# TASK DESCRIPTION
Give the entries again exactly; drop the pictures.

# PROVIDED RECORDS

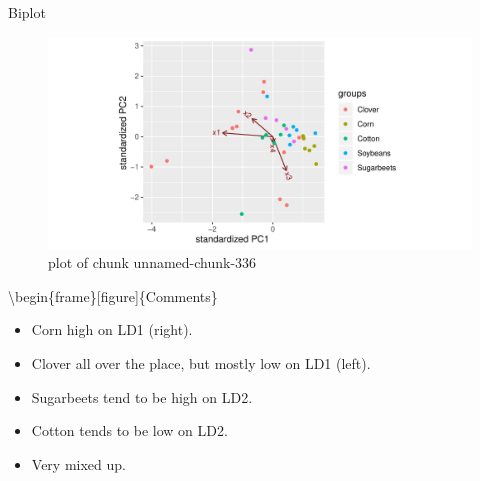 \documentclass[ignorenonframetext,]{beamer}
\newenvironment{Shaded}{\begin{snugshade}}{\end{snugshade}}
\newcommand{\DataTypeTok}[1]{\textcolor[rgb]{0.13,0.29,0.53}{#1}}
\newcommand{\KeywordTok}[1]{\textcolor[rgb]{0.13,0.29,0.53}{\textbf{#1}}}
\newcommand{\NormalTok}[1]{#1}
\newcommand{\OperatorTok}[1]{\textcolor[rgb]{0.81,0.36,0.00}{\textbf{#1}}}
\begin{document}
\begin{frame}[fragile]{Biplot}
\protect\hypertarget{biplot-1}{}

\begin{Shaded}
\end{Shaded}

\begin{figure}
\centering
\includegraphics{figure/unnamed-chunk-336-1.pdf}
\caption{plot of chunk unnamed-chunk-336}
\end{figure}

\textbackslash{}begin\{frame\}{[}figure{]}\{Comments\}

\begin{itemize}
\item
  Corn high on LD1 (right).
\item
  Clover all over the place, but mostly low on LD1 (left).
\item
  Sugarbeets tend to be high on LD2.
\item
  Cotton tends to be low on LD2.
\item
  Very mixed up.
\end{itemize}

\end{frame}
\end{document}
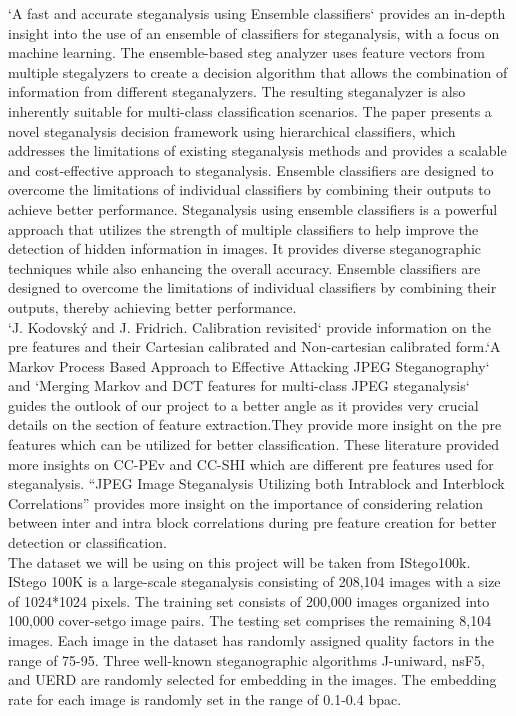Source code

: `A fast and accurate steganalysis using Ensemble classifiers`\cite{6} provides an in-depth insight into the use of an ensemble of classifiers for steganalysis, with a focus on machine learning. The ensemble-based steg analyzer uses feature vectors from multiple stegalyzers to create a decision algorithm that allows the combination of information from different steganalyzers. The resulting steganalyzer is also inherently suitable for multi-class classification scenarios. The paper presents a novel steganalysis decision framework using hierarchical classifiers, which addresses the limitations of existing steganalysis methods and provides a scalable and cost-effective approach to steganalysis. Ensemble classifiers are designed to overcome the limitations of individual classifiers by combining their outputs to achieve better performance. Steganalysis using ensemble classifiers is a powerful approach that utilizes the strength of multiple classifiers to help improve the detection of hidden information in images. It provides diverse steganographic techniques while also enhancing the overall accuracy. Ensemble classifiers are designed to overcome the limitations of individual classifiers by combining their outputs, thereby achieving better performance.\\
`J. Kodovský and J. Fridrich. Calibration revisited`\cite{9} provide information on the pre features and their Cartesian calibrated and Non-cartesian calibrated form.`A Markov Process Based Approach to Effective Attacking JPEG Steganography`\cite{10} and `Merging Markov and DCT features for multi-class JPEG steganalysis`\cite{11}  guides the outlook of our project to a better angle as it provides very crucial details on the section of feature extraction.They provide more insight on the pre features which can be utilized for better classification. These literature provided more insights on CC-PEv and CC-SHI which are different pre features used for steganalysis. “JPEG Image Steganalysis Utilizing both Intrablock and Interblock Correlations”  provides more insight on the importance of considering relation between inter and intra block correlations during pre feature creation for better detection or classification. \\
The dataset we will be using on this project will be taken from IStego100k\cite{7}. IStego 100K is a large-scale steganalysis consisting of 208,104 images with a size of 1024*1024 pixels. The training set consists of 200,000 images organized into 100,000 cover-setgo image pairs. The testing set comprises the remaining 8,104 images. Each image in the dataset has randomly assigned quality factors in the range of 75-95. Three well-known steganographic algorithms J-uniward, nsF5, and UERD\cite{}\cite{}\cite{} are randomly selected for embedding in the images. The embedding rate for each image is randomly set in the range of 0.1-0.4 bpac. 

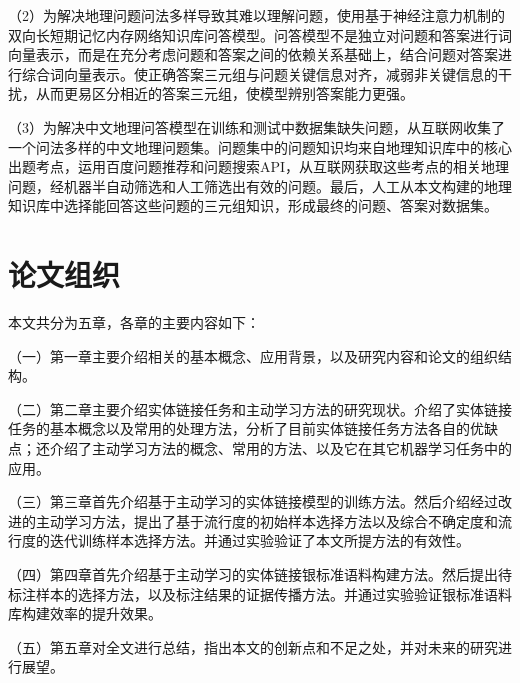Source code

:（2）为解决地理问题问法多样导致其难以理解问题，使用基于神经注意力机制的双向长短期记忆内存网络知识库问答模型。问答模型不是独立对问题和答案进行词向量表示，而是在充分考虑问题和答案之间的依赖关系基础上，结合问题对答案进行综合词向量表示。使正确答案三元组与问题关键信息对齐，减弱非关键信息的干扰，从而更易区分相近的答案三元组，使模型辨别答案能力更强。

（3）为解决中文地理问答模型在训练和测试中数据集缺失问题，从互联网收集了一个问法多样的中文地理问题集。问题集中的问题知识均来自地理知识库中的核心出题考点，运用百度问题推荐和问题搜索API，从互联网获取这些考点的相关地理问题，经机器半自动筛选和人工筛选出有效的问题。最后，人工从本文构建的地理知识库中选择能回答这些问题的三元组知识，形成最终的问题、答案对数据集。

\section{论文组织}
本文共分为五章，各章的主要内容如下：

（一）第一章主要介绍相关的基本概念、应用背景，以及研究内容和论文的组织结构。

（二）第二章主要介绍实体链接任务和主动学习方法的研究现状。介绍了实体链接任务的基本概念以及常用的处理方法，分析了目前实体链接任务方法各自的优缺点；还介绍了主动学习方法的概念、常用的方法、以及它在其它机器学习任务中的应用。

（三）第三章首先介绍基于主动学习的实体链接模型的训练方法。然后介绍经过改进的主动学习方法，提出了基于流行度的初始样本选择方法以及综合不确定度和流行度的迭代训练样本选择方法。并通过实验验证了本文所提方法的有效性。

（四）第四章首先介绍基于主动学习的实体链接银标准语料构建方法。然后提出待标注样本的选择方法，以及标注结果的证据传播方法。并通过实验验证银标准语料库构建效率的提升效果。

（五）第五章对全文进行总结，指出本文的创新点和不足之处，并对未来的研究进行展望。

# RESULT OF THIS EXERCISE
 \documentclass[ignorenonframetext,]{beamer}
\newenvironment{Shaded}{\begin{snugshade}}{\end{snugshade}}
\newcommand{\DataTypeTok}[1]{\textcolor[rgb]{0.13,0.29,0.53}{#1}}
\newcommand{\KeywordTok}[1]{\textcolor[rgb]{0.13,0.29,0.53}{\textbf{#1}}}
\newcommand{\NormalTok}[1]{#1}
\newcommand{\OperatorTok}[1]{\textcolor[rgb]{0.81,0.36,0.00}{\textbf{#1}}}
\begin{document}
\begin{frame}[fragile]{Biplot}
\protect\hypertarget{biplot-1}{}

\begin{Shaded}
\end{Shaded}

\begin{figure}
\centering
\includegraphics{figure/unnamed-chunk-336-1.pdf}
\caption{plot of chunk unnamed-chunk-336}
\end{figure}

\textbackslash{}begin\{frame\}{[}figure{]}\{Comments\}

\begin{itemize}
\item
  Corn high on LD1 (right).
\item
  Clover all over the place, but mostly low on LD1 (left).
\item
  Sugarbeets tend to be high on LD2.
\item
  Cotton tends to be low on LD2.
\item
  Very mixed up.
\end{itemize}

\end{frame}
\end{document}
Source code

: `A fast and accurate steganalysis using Ensemble classifiers`\cite{6} provides an in-depth insight into the use of an ensemble of classifiers for steganalysis, with a focus on machine learning. The ensemble-based steg analyzer uses feature vectors from multiple stegalyzers to create a decision algorithm that allows the combination of information from different steganalyzers. The resulting steganalyzer is also inherently suitable for multi-class classification scenarios. The paper presents a novel steganalysis decision framework using hierarchical classifiers, which addresses the limitations of existing steganalysis methods and provides a scalable and cost-effective approach to steganalysis. Ensemble classifiers are designed to overcome the limitations of individual classifiers by combining their outputs to achieve better performance. Steganalysis using ensemble classifiers is a powerful approach that utilizes the strength of multiple classifiers to help improve the detection of hidden information in images. It provides diverse steganographic techniques while also enhancing the overall accuracy. Ensemble classifiers are designed to overcome the limitations of individual classifiers by combining their outputs, thereby achieving better performance.\\
`J. Kodovský and J. Fridrich. Calibration revisited`\cite{9} provide information on the pre features and their Cartesian calibrated and Non-cartesian calibrated form.`A Markov Process Based Approach to Effective Attacking JPEG Steganography`\cite{10} and `Merging Markov and DCT features for multi-class JPEG steganalysis`\cite{11}  guides the outlook of our project to a better angle as it provides very crucial details on the section of feature extraction.They provide more insight on the pre features which can be utilized for better classification. These literature provided more insights on CC-PEv and CC-SHI which are different pre features used for steganalysis. “JPEG Image Steganalysis Utilizing both Intrablock and Interblock Correlations”  provides more insight on the importance of considering relation between inter and intra block correlations during pre feature creation for better detection or classification. \\
The dataset we will be using on this project will be taken from IStego100k\cite{7}. IStego 100K is a large-scale steganalysis consisting of 208,104 images with a size of 1024*1024 pixels. The training set consists of 200,000 images organized into 100,000 cover-setgo image pairs. The testing set comprises the remaining 8,104 images. Each image in the dataset has randomly assigned quality factors in the range of 75-95. Three well-known steganographic algorithms J-uniward, nsF5, and UERD\cite{}\cite{}\cite{} are randomly selected for embedding in the images. The embedding rate for each image is randomly set in the range of 0.1-0.4 bpac. 

Source code

:（2）为解决地理问题问法多样导致其难以理解问题，使用基于神经注意力机制的双向长短期记忆内存网络知识库问答模型。问答模型不是独立对问题和答案进行词向量表示，而是在充分考虑问题和答案之间的依赖关系基础上，结合问题对答案进行综合词向量表示。使正确答案三元组与问题关键信息对齐，减弱非关键信息的干扰，从而更易区分相近的答案三元组，使模型辨别答案能力更强。

（3）为解决中文地理问答模型在训练和测试中数据集缺失问题，从互联网收集了一个问法多样的中文地理问题集。问题集中的问题知识均来自地理知识库中的核心出题考点，运用百度问题推荐和问题搜索API，从互联网获取这些考点的相关地理问题，经机器半自动筛选和人工筛选出有效的问题。最后，人工从本文构建的地理知识库中选择能回答这些问题的三元组知识，形成最终的问题、答案对数据集。

\section{论文组织}
本文共分为五章，各章的主要内容如下：

（一）第一章主要介绍相关的基本概念、应用背景，以及研究内容和论文的组织结构。

（二）第二章主要介绍实体链接任务和主动学习方法的研究现状。介绍了实体链接任务的基本概念以及常用的处理方法，分析了目前实体链接任务方法各自的优缺点；还介绍了主动学习方法的概念、常用的方法、以及它在其它机器学习任务中的应用。

（三）第三章首先介绍基于主动学习的实体链接模型的训练方法。然后介绍经过改进的主动学习方法，提出了基于流行度的初始样本选择方法以及综合不确定度和流行度的迭代训练样本选择方法。并通过实验验证了本文所提方法的有效性。

（四）第四章首先介绍基于主动学习的实体链接银标准语料构建方法。然后提出待标注样本的选择方法，以及标注结果的证据传播方法。并通过实验验证银标准语料库构建效率的提升效果。

（五）第五章对全文进行总结，指出本文的创新点和不足之处，并对未来的研究进行展望。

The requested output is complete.